[Python-Dev] PEP 246, redux
Phillip J. Eby
pje at telecommunity.com
Tue Jan 11 19:20:14 CET 2005
At 09:27 AM 1/11/05 -0800, Michael Chermside wrote:
>Phillip:
>
>I think you must inhabit a far more perfect world than I do.
>
>You say, for instance, that:
> > ...-1 if this introduces a performance penalty [...] just to
> > support people who want to create deliberate Liskov violations.
> > I personally don't think that we should pander to Liskov
> > violators
I've since dropped both the performance objection and the objection to
supporting Liskov violation; in a more recent post I've proposed an
alternative algorithm for allowing it, that has a simpler implementation.
>You say that:
> > I think one should adapt primarily to interfaces, and
> > interface-to-interface adaptation should be reserved for
> > non-lossy, non-noisy adapters.
>
>... but in my world, half the time I'm using adaptation to
>correct for the fact that someone else's poorly-written
>code requests some class where it should have just used
>an interface.
PEP 246 adaptation?
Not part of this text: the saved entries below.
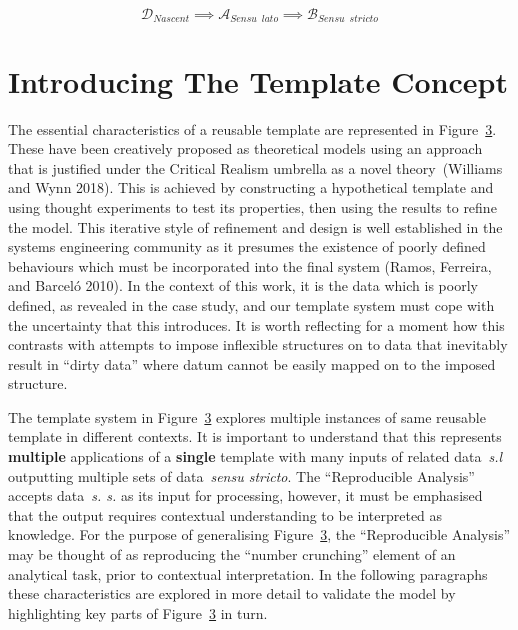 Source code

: \documentclass[
]{article}
\begin{document}
\[\label{eq:_three_states}
    \mathscr{D}_{Nascent} \implies
    \mathscr{A}_{Sensu \enspace lato} \implies
    \mathscr{B}_{Sensu \enspace stricto}\]

\hypertarget{sec:template-concept}{%
\section{Introducing The Template Concept}\label{sec:template-concept}}

The essential characteristics of a reusable template are represented in
Figure~\protect\hyperlink{fig_essential_template}{3}. These have been
creatively proposed as theoretical models using an approach that is
justified under the Critical Realism umbrella as a novel
theory~(Williams and Wynn 2018). This is achieved by constructing a
hypothetical template and using thought experiments to test its
properties, then using the results to refine the model. This iterative
style of refinement and design is well established in the systems
engineering community as it presumes the existence of poorly defined
behaviours which must be incorporated into the final system (Ramos,
Ferreira, and Barceló 2010). In the context of this work, it is the data
which is poorly defined, as revealed in the case study, and our template
system must cope with the uncertainty that this introduces. It is worth
reflecting for a moment how this contrasts with attempts to impose
inflexible structures on to data that inevitably result in ``dirty
data'' where datum cannot be easily mapped on to the imposed structure.

The template system in
Figure~\protect\hyperlink{fig_essential_template}{3} explores multiple
instances of same reusable template in different contexts. It is
important to understand that this represents \textbf{multiple}
applications of a \textbf{single} template with many inputs of related
data~\emph{s.l} outputting multiple sets of data~\emph{sensu stricto}.
The ``Reproducible Analysis'' accepts data~\emph{s. s.} as its input for
processing, however, it must be emphasised that the output requires
contextual understanding to be interpreted as knowledge. For the purpose
of generalising Figure~\protect\hyperlink{fig_essential_template}{3},
the ``Reproducible Analysis'' may be thought of as reproducing the
``number crunching'' element of an analytical task, prior to contextual
interpretation. In the following paragraphs these characteristics are
explored in more detail to validate the model by highlighting key parts
of Figure~\protect\hyperlink{fig_essential_template}{3} in turn.
\end{document}

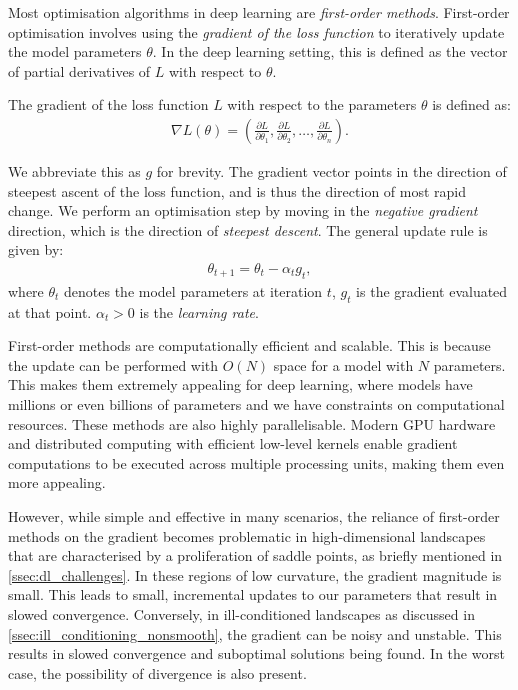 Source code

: Most optimisation algorithms in deep learning are \textit{first-order methods}. First-order optimisation involves using the \textit{gradient of the loss function} to iteratively update the model parameters $\theta$. In the deep learning setting, this is defined as the vector of partial derivatives of $L$ with respect to $\theta$.
\begin{definition}
    The gradient of the loss function $L$ with respect to the parameters $\theta$ is defined as:
    \begin{align}
        \nabla L(\theta) = \left(\frac{\partial L}{\partial \theta_1}, \frac{\partial L}{\partial \theta_2}, \ldots, \frac{\partial L}{\partial \theta_n}\right).
    \end{align}
\end{definition}

We abbreviate this as $g$ for brevity. The gradient vector points in the direction of steepest ascent of the loss function, and is thus the direction of most rapid change. We perform an optimisation step by moving in the \textit{negative gradient} direction, which is the direction of \textit{steepest descent}. The general update rule is given by:
\begin{align}
    \theta_{t+1} = \theta_t - \alpha_t g_t,
    \label{equation:first_order_update}
\end{align}
where $\theta_t$ denotes the model parameters at iteration $t$, $g_t$ is the gradient evaluated at that point. $\alpha_t > 0$ is the \textit{learning rate}. 

First-order methods are computationally efficient and scalable. This is because the update can be performed with $O(N)$ space for a model with $N$ parameters. This makes them extremely appealing for deep learning, where models have millions or even billions of parameters and we have constraints on computational resources. These methods are also highly parallelisable. Modern GPU hardware and distributed computing with efficient low-level kernels enable gradient computations to be executed across multiple processing units, making them even more appealing.

However, while simple and effective in many scenarios, the reliance of first-order methods on the gradient becomes problematic in high-dimensional landscapes that are characterised by a proliferation of saddle points, as briefly mentioned in \cref{ssec:dl_challenges}. In these regions of low curvature, the gradient magnitude is small. This leads to small, incremental updates to our parameters that result in slowed convergence. Conversely, in ill-conditioned landscapes as discussed in \cref{ssec:ill_conditioning_nonsmooth}, the gradient can be noisy and unstable. This results in slowed convergence and suboptimal solutions being found. In the worst case, the possibility of divergence is also present. 

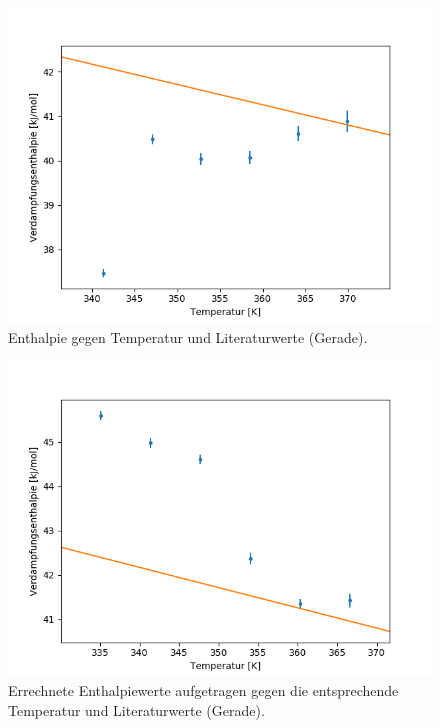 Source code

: \documentclass[12pt,a4paper]{article}
\begin{document}
\begin{figure}
\begin{center}
\includegraphics[scale=0.9]{Bilder/Enthalpie_gegen_TempA}
\caption{Enthalpie gegen Temperatur und Literaturwerte (Gerade).}
\label{fig:EntTempA}
\end{center}
\end{figure}

\begin{figure}[H]
\begin{center}
\includegraphics[scale=0.8]{Bilder/Enthalpie_gegen_TempB}
\caption[Enthalpie - Temperatur]{Errechnete Enthalpiewerte aufgetragen gegen die entsprechende Temperatur und Literaturwerte (Gerade).}
\label{fig:EntTempB}
\end{center}
\end{figure}
\end{document}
Or are you talking about some other language? (I ask
out of curiosity.)
I agree that if it's possible to adapt to concrete types, people will do
so. However, I think we all agree that this isn't a great idea and should
still be considered bad style. That's not the same thing as saying it
should be forbidden, and I haven't said it should be forbidden.
>You seem to inhabit a world in which transitivity of adaptation
>can be enforced. But in my world, people occasionally misuse
>adaptation because they think they know what they're doing
>or because they're in a big hurry and it's the most convenient
>tool at hand.
How is this different from abuse of *any* language feature that you're then
forced to work around? Are you saying we should not provide a feature
because *some* people will abuse the feature? I don't understand.
If you allow interface inheritance, you're just as susceptible to an
invalid adaptation path, and in my experience this is more likely to bite
you unintentionally, mainly because interface inheritance works differently
than class inheritance (which of course is used more often). Do you want
to prohibit interface inheritance, too?